New York's famed Rockefeller Center was constructed during the heart of the Depression, with the ceremonial final rivet being put into place on Nov. 1, 1939. The expansive project, on 22 acres in the center of the Big Apple, was completely driven by the fortune of John D. Rockefeller Jr.

In downtown Salt Lake City, City Creek, a 23-acre mixed-use development featuring condominiums, retail and restaurants, has been under construction since the start of the current recession. This expansive project is completely driven by the treasury of The Church of Jesus Christ of Latter-day Saints, better known as the Mormon Church.

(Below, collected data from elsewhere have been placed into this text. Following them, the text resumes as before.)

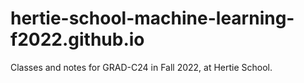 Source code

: # hertie-school-machine-learning-f2022.github.io
Classes and notes for GRAD-C24 in Fall 2022, at Hertie School.
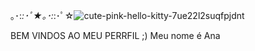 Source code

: ｡･:*:･ﾟ★｡･:*:･ﾟ☆![cute-pink-hello-kitty-7ue22l2suqfpjdnt](https://github.com/anacaires2/anacaires2/assets/167827595/db240914-5e8e-48cf-b46d-d4137e4f83d2)

BEM VINDOS AO MEU PERRFIL ;)
Meu nome é Ana
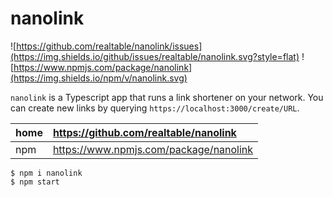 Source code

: # nanolink

![https://github.com/realtable/nanolink/issues](https://img.shields.io/github/issues/realtable/nanolink.svg?style=flat)
![https://www.npmjs.com/package/nanolink](https://img.shields.io/npm/v/nanolink.svg)

`nanolink` is a Typescript app that runs a link shortener on your
network. You can create new links by querying `https://localhost:3000/create/URL`.

| home | https://github.com/realtable/nanolink  |
|:---- |:-------------------------------------- |
| npm  | https://www.npmjs.com/package/nanolink |

    $ npm i nanolink
    $ npm start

In New York, Rockefeller Center to this day remains a major tourist attraction. City Creek, being constructed in the shadow of Temple Square, expects the retail mall, managed by Taubman Centers Inc. of Bloomfield Hills, Mich., to be a major part of the tourist scene around the square. It is already unique, being the only regional shopping center actively in development in the country.

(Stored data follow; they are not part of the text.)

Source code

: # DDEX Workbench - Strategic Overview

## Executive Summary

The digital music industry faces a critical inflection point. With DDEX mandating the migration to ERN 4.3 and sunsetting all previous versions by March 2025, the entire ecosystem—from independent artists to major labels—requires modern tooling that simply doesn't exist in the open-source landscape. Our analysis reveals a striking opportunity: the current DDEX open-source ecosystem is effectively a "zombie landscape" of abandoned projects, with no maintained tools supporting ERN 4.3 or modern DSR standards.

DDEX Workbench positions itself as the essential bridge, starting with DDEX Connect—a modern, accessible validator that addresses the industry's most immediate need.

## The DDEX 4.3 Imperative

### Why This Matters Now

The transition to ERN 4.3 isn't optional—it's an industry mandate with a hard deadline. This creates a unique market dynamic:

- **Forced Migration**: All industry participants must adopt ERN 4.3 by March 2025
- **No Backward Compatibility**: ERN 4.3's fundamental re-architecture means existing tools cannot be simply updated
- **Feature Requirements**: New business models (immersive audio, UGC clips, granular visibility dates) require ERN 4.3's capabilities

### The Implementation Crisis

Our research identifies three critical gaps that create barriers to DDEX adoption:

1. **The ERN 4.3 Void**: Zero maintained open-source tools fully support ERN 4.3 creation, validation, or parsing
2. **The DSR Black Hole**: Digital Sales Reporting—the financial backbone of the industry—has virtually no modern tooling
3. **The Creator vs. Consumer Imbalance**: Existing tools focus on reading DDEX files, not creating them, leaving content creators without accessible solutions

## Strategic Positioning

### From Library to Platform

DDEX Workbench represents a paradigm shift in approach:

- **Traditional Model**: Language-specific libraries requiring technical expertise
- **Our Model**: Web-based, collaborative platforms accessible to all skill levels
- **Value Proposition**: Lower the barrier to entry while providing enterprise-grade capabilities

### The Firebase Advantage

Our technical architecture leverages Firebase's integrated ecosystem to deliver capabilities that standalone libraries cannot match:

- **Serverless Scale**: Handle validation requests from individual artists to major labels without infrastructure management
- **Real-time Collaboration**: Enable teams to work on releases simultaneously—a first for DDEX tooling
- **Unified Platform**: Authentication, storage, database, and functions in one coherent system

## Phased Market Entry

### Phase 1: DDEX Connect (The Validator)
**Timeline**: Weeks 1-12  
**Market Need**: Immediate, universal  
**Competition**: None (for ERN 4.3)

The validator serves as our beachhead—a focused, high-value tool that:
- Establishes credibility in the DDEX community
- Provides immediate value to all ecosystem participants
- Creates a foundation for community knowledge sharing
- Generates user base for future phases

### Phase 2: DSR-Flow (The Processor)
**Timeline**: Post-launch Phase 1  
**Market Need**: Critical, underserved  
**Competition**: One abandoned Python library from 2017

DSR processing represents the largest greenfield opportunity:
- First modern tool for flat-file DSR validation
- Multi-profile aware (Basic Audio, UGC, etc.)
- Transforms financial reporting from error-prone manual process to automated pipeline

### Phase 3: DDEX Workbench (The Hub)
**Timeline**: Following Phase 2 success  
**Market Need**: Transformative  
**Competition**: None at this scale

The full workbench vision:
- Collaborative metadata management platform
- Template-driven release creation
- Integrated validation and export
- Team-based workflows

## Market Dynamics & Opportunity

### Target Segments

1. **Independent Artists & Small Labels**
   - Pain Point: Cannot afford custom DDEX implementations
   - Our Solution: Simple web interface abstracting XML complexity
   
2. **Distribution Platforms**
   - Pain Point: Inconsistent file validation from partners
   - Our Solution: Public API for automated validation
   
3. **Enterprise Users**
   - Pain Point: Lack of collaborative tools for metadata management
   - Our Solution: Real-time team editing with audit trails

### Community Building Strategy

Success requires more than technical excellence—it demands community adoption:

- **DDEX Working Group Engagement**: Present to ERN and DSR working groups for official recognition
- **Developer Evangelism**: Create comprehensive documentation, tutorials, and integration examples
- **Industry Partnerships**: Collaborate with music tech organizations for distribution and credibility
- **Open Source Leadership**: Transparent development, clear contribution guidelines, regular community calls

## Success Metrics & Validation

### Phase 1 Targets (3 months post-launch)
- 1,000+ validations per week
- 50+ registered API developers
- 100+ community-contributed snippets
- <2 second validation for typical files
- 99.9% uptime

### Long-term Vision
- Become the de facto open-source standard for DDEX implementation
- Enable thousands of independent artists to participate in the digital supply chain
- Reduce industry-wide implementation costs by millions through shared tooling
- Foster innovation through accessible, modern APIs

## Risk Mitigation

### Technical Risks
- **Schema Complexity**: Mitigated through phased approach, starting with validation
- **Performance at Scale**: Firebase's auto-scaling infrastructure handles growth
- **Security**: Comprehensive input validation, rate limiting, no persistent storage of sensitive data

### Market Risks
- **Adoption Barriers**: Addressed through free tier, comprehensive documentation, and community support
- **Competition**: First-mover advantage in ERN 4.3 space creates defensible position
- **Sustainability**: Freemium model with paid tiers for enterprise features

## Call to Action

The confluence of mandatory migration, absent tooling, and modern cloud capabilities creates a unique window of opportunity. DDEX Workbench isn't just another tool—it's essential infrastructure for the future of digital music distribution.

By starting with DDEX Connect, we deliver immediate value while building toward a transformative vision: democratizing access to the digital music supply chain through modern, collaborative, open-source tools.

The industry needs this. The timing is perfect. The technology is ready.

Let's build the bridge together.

"The LDS church wanted to preserve the corridor around Temple Square," said Dave Anderton, communications director of the Salt Lake Board of Realtors. "There were some indoor shopping centers built in the 1970s that had gone out of favor and (were) losing tenants. The church decided it would be proactive, reinvent the area and bring people back to downtown."

What attracted my attention was not the mall but the massive commitment the project made to residential living. City Creek is one of the few high-rise condo projects actively in development in the U.S.

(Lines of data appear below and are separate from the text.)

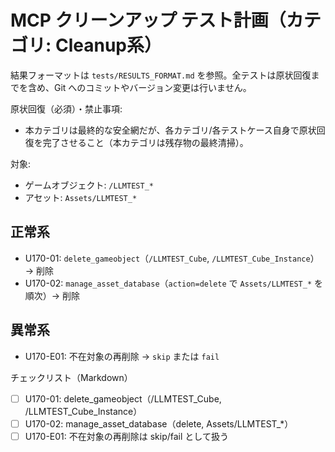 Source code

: # MCP クリーンアップ テスト計画（カテゴリ: Cleanup系）

結果フォーマットは `tests/RESULTS_FORMAT.md` を参照。全テストは原状回復までを含め、Git へのコミットやバージョン変更は行いません。

原状回復（必須）・禁止事項:
- 本カテゴリは最終的な安全網だが、各カテゴリ/各テストケース自身で原状回復を完了させること（本カテゴリは残存物の最終清掃）。

対象:
- ゲームオブジェクト: `/LLMTEST_*`
- アセット: `Assets/LLMTEST_*`

## 正常系

- U170-01: `delete_gameobject`（`/LLMTEST_Cube`, `/LLMTEST_Cube_Instance`）→ 削除
- U170-02: `manage_asset_database`（`action=delete` で `Assets/LLMTEST_*` を順次）→ 削除

## 異常系

- U170-E01: 不在対象の再削除 → `skip` または `fail`

チェックリスト（Markdown）
- [ ] U170-01: delete_gameobject（/LLMTEST_Cube, /LLMTEST_Cube_Instance）
- [ ] U170-02: manage_asset_database（delete, Assets/LLMTEST_*）
- [ ] U170-E01: 不在対象の再削除は skip/fail として扱う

According to Anderton, 425 residential units are being built at City Creek in the 30-story Promontory tower, the 20-story Regent tower and the smaller Richards Court mid-rises.

I had gone to graduate school in Salt Lake City at the University of Utah, and I've always kept an interest in the city; it just never struck me as being an urban living type of place.

Things have changed since I lived there, Celeste Council, a real estate agent for Urban Utah Homes & Estates in the Salt Lake City, told me in a tone that insinuated I'd been negligent in neglecting the city for so long.

Back in the 1980s, a couple of residential towers were erected in the downtown area, but the real movement occurred this past decade with a lot of old warehouses being converted into loft-style condominiums.

"There were about 2,000 to 3,000 condo units in downtown before City Creek," she said. "There is definitely an urban core to Salt Lake City and a lot of professional types are drawn to the downtown area. 2005 and 2006 were huge years for the SLC condo market."

The only condos I was aware of were those at the ski resorts in the Wasatch Mountains to the east of the city. I guess it has been decades since I visited Salt Lake City.

Council concedes Salt Lake City was more known for its sprawl than vertical construction, but as she points out, because of the geographic limitations, with mountains to the east and west, there is only so much land that can be absorbed for suburban developments. Council, who is a supporter of all things urban, said, "They call this project 'downtown rising,' and it's fantastic to see."

Great. So I ask: Have you sold many condo units?

Uh, she stammered, "No."

"Well, what's up," I asked.

"I have had buyers that have been interested, but they have been turned away by the price," she answered with frankness.

The median price for condos in Salt Lake City is in the $150,000 to $160,000 range, explained Anderton, but City Creek units were originally put on the market for $200,000 to $2.5 million.